Consider asking the doctor the following questions before your child undergoes surgery:

  • Why is an ureteroureterostomy needed?
  • How soon is it needed?
  • Could the condition resolve on its own if surgery is delayed?
  • What would happen without surgery?
  • Are there other treatment options available?
  • What should we know about the hospital stay?
  • How long should recovery take?
  • What surgical techniques are available?
  • What technique does the doctor recommend, and why?
  • What are the potential risks and benefits for your child?
Ureteroureterostomy at Nationwide Children’s

All urologists at Nationwide Children’s can perform an ureteroureterostomy. Depending on your child’s age and activity level, the urologist will recommend either open surgery or minimally invasive surgery (robotic or laparoscopic). The benefits of minimally invasive surgery for patients who are good candidates include faster healing time, less pain, smaller scars and — under certain circumstances — higher success rates.

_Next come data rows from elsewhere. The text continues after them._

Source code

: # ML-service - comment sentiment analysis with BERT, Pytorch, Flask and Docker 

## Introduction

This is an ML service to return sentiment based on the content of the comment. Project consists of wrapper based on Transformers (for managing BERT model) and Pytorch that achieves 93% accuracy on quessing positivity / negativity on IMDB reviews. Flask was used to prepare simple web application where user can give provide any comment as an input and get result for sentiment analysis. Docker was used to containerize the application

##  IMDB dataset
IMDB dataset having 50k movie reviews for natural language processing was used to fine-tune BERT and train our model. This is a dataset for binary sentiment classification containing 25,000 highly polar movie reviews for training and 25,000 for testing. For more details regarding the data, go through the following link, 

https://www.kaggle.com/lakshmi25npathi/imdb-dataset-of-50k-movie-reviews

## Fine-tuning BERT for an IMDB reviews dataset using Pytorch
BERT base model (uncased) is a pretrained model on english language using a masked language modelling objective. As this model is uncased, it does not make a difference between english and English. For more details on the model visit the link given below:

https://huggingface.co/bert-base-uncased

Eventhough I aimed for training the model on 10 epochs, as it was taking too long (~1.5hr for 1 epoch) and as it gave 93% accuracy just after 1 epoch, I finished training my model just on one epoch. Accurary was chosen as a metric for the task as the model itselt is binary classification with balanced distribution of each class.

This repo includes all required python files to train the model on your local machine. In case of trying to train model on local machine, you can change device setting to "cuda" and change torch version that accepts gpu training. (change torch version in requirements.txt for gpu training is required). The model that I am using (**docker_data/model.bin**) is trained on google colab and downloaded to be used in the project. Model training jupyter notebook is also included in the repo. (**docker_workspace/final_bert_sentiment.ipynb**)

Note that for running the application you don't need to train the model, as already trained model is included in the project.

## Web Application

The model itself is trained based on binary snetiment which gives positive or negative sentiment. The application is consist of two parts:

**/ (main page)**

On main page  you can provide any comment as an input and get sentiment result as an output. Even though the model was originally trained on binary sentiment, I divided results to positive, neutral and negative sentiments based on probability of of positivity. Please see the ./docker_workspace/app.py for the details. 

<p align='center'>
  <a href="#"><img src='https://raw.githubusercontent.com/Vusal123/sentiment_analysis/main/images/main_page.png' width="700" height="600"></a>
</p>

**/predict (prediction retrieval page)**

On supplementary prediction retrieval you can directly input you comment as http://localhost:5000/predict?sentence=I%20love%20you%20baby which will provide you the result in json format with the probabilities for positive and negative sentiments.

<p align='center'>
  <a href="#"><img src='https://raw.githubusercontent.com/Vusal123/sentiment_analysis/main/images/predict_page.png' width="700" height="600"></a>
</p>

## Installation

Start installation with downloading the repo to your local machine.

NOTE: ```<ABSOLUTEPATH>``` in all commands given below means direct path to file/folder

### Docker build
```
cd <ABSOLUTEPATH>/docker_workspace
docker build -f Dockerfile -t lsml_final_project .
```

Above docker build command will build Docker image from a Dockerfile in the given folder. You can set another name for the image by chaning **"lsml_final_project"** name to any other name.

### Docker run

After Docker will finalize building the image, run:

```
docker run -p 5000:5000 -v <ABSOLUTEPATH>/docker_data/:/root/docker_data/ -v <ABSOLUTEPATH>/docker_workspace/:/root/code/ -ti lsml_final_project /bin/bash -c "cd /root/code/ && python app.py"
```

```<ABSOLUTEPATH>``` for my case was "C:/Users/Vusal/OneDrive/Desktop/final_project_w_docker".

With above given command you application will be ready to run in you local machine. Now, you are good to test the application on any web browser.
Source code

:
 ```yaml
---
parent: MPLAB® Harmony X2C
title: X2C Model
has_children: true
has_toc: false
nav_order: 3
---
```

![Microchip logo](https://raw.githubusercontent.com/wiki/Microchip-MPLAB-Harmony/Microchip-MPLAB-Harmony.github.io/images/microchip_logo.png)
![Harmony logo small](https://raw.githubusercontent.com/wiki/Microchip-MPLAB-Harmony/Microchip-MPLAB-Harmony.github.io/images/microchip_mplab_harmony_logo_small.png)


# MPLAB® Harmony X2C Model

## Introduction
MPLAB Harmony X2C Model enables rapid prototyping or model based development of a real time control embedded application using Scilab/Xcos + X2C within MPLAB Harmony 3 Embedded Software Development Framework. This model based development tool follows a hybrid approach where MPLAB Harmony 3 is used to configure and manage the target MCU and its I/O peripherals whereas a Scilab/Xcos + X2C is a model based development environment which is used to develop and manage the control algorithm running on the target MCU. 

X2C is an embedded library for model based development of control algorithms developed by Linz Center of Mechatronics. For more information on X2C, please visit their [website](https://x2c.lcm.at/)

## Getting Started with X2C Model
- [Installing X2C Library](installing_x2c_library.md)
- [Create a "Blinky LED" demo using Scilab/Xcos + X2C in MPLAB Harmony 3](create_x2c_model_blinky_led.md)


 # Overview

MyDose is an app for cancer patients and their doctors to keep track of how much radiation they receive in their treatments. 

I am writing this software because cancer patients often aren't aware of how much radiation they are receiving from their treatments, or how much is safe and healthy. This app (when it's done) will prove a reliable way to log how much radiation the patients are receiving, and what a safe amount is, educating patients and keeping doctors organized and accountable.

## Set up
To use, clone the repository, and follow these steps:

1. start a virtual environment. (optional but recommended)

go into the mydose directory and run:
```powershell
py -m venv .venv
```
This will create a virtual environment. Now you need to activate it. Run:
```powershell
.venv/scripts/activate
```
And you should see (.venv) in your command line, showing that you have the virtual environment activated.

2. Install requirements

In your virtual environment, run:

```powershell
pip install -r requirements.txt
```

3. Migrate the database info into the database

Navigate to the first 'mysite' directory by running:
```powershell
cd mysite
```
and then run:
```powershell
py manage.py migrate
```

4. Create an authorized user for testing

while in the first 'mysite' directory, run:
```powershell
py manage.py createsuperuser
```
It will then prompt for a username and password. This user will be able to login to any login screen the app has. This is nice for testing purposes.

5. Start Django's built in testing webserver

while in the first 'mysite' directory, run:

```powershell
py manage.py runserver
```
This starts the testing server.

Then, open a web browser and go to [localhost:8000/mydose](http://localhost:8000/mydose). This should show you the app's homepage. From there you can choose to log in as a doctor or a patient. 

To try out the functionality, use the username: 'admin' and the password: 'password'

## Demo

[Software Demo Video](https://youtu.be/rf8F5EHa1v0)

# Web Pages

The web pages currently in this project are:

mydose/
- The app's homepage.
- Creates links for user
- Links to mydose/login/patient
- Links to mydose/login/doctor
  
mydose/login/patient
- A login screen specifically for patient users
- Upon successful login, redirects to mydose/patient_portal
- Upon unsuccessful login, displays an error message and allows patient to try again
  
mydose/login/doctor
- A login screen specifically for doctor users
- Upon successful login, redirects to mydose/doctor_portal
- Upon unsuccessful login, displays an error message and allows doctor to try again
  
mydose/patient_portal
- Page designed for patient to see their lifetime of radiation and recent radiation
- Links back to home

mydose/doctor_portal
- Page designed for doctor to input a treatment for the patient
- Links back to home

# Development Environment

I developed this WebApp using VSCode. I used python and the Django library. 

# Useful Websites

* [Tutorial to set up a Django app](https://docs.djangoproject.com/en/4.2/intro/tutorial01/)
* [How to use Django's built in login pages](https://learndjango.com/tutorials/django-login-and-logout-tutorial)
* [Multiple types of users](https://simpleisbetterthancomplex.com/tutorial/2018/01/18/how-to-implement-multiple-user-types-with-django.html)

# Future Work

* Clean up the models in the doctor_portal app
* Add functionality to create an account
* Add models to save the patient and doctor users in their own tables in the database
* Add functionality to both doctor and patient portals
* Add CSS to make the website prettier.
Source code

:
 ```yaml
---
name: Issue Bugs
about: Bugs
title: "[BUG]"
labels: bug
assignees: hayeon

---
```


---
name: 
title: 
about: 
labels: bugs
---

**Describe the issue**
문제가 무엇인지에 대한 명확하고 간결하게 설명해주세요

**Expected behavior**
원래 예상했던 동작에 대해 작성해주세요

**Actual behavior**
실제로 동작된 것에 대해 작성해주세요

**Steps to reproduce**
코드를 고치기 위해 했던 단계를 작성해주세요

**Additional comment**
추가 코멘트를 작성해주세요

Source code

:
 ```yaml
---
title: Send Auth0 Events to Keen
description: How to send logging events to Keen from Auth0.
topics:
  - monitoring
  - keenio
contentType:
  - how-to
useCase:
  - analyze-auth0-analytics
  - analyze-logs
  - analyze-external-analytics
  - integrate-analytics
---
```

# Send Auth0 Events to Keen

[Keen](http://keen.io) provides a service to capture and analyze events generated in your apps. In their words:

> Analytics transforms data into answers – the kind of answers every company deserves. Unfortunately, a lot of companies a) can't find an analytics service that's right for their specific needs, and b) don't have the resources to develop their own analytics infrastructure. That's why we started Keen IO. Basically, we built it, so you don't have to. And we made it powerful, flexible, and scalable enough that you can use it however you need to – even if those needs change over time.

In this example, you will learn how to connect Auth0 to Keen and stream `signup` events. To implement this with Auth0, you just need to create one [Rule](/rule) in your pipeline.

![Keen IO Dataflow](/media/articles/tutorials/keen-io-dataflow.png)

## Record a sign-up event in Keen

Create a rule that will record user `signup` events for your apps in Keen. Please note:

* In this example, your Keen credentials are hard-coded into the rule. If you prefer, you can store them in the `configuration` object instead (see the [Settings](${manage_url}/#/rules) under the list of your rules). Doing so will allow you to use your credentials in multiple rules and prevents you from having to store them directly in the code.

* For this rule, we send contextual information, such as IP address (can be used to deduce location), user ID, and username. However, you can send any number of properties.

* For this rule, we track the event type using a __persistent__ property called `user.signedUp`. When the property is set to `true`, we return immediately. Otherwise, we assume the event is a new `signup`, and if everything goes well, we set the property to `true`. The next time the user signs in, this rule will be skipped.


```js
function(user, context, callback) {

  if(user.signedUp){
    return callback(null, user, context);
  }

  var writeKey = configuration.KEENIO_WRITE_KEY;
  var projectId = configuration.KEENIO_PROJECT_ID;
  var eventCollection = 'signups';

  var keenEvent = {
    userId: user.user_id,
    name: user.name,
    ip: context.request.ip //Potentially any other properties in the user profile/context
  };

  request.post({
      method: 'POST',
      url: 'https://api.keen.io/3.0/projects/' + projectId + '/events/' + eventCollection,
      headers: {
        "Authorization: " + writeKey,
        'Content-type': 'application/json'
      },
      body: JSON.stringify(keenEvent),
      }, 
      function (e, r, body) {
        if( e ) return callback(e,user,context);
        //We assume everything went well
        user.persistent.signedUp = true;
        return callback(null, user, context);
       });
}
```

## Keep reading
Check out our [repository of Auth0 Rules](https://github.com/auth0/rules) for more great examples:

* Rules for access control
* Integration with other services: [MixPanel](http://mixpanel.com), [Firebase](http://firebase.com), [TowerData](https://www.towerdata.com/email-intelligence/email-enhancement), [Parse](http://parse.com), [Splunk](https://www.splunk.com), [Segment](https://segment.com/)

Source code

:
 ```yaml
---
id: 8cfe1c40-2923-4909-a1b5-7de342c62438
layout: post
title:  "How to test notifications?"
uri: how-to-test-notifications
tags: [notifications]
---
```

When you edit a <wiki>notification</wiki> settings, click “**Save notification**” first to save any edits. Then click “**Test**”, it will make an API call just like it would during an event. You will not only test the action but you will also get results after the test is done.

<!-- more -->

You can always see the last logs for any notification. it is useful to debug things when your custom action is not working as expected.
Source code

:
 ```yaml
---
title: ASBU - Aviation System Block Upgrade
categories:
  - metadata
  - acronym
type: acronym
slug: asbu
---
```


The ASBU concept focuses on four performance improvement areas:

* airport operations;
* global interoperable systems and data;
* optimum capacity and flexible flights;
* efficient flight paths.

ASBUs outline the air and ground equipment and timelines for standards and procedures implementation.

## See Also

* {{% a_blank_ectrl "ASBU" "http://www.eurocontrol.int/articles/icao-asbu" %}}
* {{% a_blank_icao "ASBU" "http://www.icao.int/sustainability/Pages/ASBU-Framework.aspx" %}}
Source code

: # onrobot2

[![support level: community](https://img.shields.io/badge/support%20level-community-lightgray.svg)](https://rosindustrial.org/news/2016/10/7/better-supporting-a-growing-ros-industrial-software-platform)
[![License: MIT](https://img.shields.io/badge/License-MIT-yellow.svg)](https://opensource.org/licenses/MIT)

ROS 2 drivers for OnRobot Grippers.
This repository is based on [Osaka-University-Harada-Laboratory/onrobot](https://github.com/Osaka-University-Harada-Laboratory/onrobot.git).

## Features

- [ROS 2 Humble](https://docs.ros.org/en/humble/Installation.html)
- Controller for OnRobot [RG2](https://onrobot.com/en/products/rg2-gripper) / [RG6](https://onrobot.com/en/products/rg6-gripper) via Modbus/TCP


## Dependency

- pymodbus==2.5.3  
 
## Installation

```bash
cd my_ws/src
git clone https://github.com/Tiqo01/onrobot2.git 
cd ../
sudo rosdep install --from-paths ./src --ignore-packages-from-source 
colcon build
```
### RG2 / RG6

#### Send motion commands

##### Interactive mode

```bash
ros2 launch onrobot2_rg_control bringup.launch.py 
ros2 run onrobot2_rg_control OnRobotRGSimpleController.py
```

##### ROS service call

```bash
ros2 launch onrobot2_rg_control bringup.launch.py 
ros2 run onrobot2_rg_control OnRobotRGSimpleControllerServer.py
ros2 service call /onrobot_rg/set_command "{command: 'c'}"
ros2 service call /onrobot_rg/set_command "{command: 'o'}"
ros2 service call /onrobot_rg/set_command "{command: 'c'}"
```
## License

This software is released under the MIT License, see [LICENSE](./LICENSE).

Regardless of the technique, physicians at our hospital take a conservative approach to operating so that your child does not undergo the operation unnecessarily. When possible — for example, for very young babies with minor reflux or only minor swelling in the kidney — surgeons at Nationwide Children’s may recommend a “watch and wait” approach. This means they may prefer to wait a few months and then do another assessment of your child’s kidneys.

If the problem goes away or shows improvement by the follow-up imaging, your child may not need an ureteroureterostomy after all. In fact, most children with duplex kidneys do not require surgery (unless they have an ectopic tube).

If your child needs surgery, you can rest easy knowing that our skilled surgeons routinely perform this operation. From diagnosis and scheduling to surgery and follow-up, your family will have the opportunity to speak in-depth with our expert physicians and nursing staff at each point of their care journey.